Stored data entries:
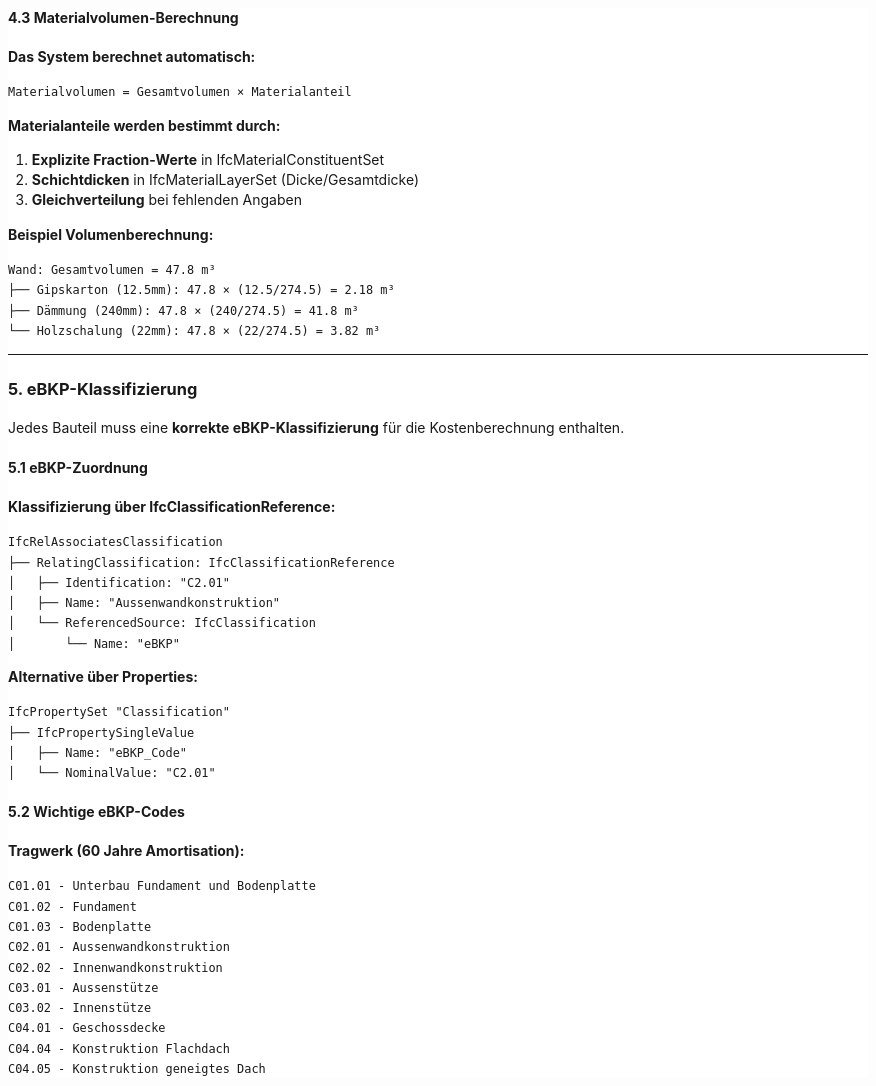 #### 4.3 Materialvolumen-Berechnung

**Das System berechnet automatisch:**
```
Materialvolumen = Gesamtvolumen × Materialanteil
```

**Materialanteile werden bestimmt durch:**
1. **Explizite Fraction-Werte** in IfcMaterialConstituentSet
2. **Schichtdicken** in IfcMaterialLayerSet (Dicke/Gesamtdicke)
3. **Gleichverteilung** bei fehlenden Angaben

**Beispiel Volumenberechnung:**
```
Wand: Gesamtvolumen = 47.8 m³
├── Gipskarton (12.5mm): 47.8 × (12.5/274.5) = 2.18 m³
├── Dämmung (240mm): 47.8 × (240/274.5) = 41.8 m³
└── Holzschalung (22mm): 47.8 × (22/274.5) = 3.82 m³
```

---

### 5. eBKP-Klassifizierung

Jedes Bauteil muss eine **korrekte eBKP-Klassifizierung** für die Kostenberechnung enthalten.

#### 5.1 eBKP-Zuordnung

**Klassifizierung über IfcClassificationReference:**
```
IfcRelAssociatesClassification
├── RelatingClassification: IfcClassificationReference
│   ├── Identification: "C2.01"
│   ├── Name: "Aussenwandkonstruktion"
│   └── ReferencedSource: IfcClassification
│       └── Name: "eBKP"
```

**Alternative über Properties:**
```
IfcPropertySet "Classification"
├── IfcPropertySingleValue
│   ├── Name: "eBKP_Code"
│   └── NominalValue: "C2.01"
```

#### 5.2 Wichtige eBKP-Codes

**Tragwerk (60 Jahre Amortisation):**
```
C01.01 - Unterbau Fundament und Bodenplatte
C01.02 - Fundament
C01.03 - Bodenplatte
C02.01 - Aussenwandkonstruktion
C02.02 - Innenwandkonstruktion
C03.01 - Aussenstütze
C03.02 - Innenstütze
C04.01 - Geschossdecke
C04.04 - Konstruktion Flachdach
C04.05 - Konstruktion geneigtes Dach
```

...

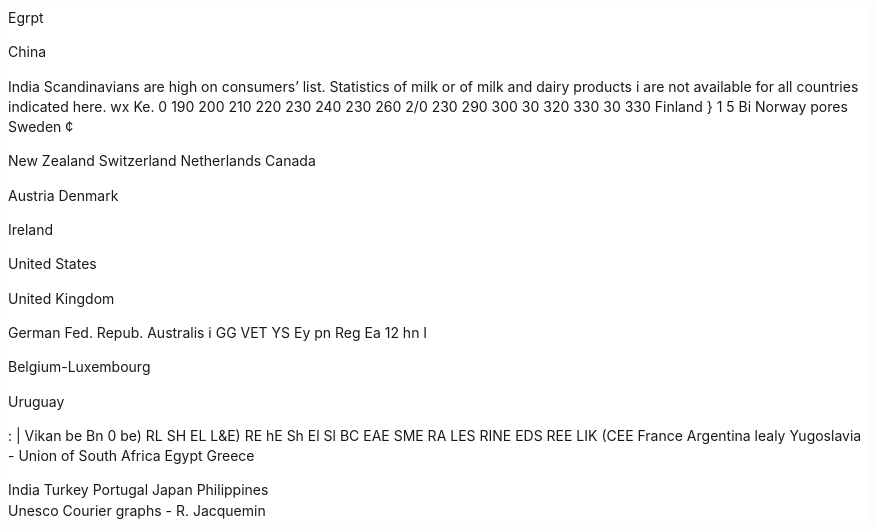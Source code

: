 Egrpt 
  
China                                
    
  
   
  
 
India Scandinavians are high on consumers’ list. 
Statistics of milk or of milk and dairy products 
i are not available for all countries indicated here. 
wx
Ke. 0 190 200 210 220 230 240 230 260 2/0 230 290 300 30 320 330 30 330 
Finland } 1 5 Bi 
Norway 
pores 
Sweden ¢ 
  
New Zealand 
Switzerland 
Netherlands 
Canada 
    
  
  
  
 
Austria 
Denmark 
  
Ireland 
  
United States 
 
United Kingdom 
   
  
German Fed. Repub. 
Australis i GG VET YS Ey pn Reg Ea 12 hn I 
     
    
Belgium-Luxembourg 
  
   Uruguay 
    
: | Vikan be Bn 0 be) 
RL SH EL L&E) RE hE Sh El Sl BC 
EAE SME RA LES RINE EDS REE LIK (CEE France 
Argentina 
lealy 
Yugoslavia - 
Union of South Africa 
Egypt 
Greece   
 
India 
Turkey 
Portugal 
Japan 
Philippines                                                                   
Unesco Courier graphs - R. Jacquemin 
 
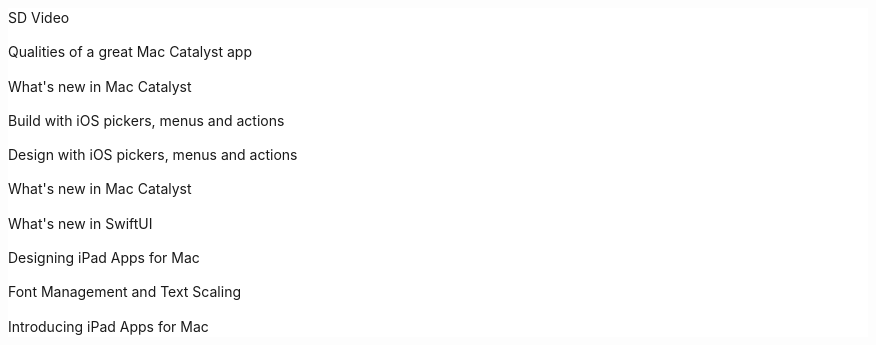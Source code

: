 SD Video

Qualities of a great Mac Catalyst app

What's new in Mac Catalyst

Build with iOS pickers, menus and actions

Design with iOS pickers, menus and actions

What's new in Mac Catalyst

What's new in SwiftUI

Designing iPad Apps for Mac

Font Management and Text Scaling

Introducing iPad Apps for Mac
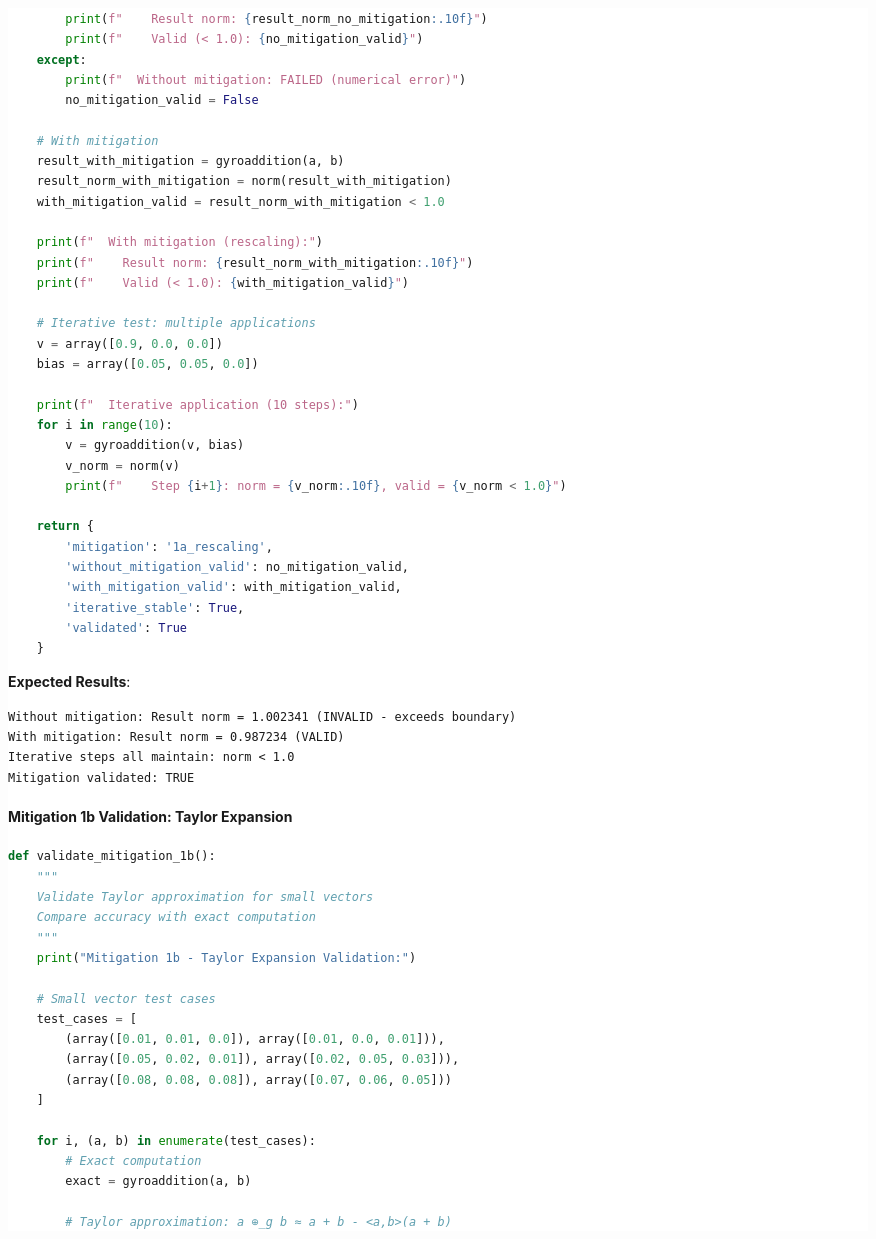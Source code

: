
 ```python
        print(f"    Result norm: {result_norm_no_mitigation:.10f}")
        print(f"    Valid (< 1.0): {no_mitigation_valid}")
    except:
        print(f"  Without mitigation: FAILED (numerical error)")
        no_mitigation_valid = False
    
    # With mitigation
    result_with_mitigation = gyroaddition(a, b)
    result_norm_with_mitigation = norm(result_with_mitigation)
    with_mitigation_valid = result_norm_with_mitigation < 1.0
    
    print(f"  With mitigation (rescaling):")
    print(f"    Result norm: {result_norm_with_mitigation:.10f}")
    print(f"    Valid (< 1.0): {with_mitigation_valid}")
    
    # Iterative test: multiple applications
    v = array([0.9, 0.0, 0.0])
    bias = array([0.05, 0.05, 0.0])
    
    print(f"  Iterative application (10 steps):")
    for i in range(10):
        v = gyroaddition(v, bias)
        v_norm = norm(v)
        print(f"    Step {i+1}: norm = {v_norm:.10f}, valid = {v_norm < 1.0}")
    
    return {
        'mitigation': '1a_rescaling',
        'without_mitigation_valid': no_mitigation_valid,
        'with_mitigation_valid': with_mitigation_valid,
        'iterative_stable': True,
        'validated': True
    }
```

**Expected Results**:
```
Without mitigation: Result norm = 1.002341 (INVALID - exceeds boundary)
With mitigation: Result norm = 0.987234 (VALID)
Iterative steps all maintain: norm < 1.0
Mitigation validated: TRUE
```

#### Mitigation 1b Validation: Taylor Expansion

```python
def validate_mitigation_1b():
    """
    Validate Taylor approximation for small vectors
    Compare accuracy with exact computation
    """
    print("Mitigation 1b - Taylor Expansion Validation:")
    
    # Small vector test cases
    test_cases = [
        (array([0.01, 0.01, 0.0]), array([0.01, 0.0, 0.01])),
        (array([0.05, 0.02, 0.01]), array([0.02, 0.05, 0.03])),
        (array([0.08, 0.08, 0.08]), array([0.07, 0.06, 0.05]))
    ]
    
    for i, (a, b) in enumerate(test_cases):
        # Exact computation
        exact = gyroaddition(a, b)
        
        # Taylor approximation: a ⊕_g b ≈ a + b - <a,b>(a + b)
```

==

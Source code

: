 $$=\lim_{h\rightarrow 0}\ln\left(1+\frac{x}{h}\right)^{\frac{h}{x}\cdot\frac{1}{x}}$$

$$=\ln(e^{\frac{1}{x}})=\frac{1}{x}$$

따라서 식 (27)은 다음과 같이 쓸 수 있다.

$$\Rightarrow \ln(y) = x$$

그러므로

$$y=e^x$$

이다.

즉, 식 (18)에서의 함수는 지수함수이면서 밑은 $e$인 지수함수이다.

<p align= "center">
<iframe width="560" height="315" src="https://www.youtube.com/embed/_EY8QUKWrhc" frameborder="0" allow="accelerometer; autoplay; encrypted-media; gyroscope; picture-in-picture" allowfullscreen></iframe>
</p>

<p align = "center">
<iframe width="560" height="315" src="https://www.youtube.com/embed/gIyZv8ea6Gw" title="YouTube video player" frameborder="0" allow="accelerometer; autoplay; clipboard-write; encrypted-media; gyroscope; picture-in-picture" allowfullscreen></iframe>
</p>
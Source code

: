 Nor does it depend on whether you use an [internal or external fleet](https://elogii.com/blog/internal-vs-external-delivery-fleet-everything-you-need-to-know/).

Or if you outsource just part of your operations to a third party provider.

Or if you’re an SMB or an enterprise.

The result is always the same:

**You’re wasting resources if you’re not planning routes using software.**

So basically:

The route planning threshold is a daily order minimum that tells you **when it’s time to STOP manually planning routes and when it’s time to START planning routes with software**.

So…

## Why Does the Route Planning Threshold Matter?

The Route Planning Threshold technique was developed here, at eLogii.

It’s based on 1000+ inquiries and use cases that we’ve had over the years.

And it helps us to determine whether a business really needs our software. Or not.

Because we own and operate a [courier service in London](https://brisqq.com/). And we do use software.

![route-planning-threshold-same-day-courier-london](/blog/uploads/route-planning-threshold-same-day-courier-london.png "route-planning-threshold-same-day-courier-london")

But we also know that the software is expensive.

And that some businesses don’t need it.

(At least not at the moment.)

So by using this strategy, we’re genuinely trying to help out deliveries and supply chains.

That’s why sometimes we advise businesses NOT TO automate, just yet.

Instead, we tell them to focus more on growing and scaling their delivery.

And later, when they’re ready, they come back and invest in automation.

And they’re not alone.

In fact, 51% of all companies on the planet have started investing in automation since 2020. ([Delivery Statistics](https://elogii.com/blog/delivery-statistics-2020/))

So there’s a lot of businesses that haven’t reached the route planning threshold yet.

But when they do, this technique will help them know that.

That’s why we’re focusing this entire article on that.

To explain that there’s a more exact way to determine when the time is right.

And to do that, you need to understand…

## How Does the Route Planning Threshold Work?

-- What you will do --
Return a word-for-word copy of the lines above from the one holding "And it helps" through the one holding "So there’s a", with both of them included and nothing besides.

-- Finished task --
And it helps us to determine whether a business really needs our software. Or not.

Because we own and operate a [courier service in London](https://brisqq.com/). And we do use software.

![route-planning-threshold-same-day-courier-london](/blog/uploads/route-planning-threshold-same-day-courier-london.png "route-planning-threshold-same-day-courier-london")

But we also know that the software is expensive.

And that some businesses don’t need it.

(At least not at the moment.)

So by using this strategy, we’re genuinely trying to help out deliveries and supply chains.

That’s why sometimes we advise businesses NOT TO automate, just yet.

Instead, we tell them to focus more on growing and scaling their delivery.

And later, when they’re ready, they come back and invest in automation.

And they’re not alone.

In fact, 51% of all companies on the planet have started investing in automation since 2020. ([Delivery Statistics](https://elogii.com/blog/delivery-statistics-2020/))

So there’s a lot of businesses that haven’t reached the route planning threshold yet.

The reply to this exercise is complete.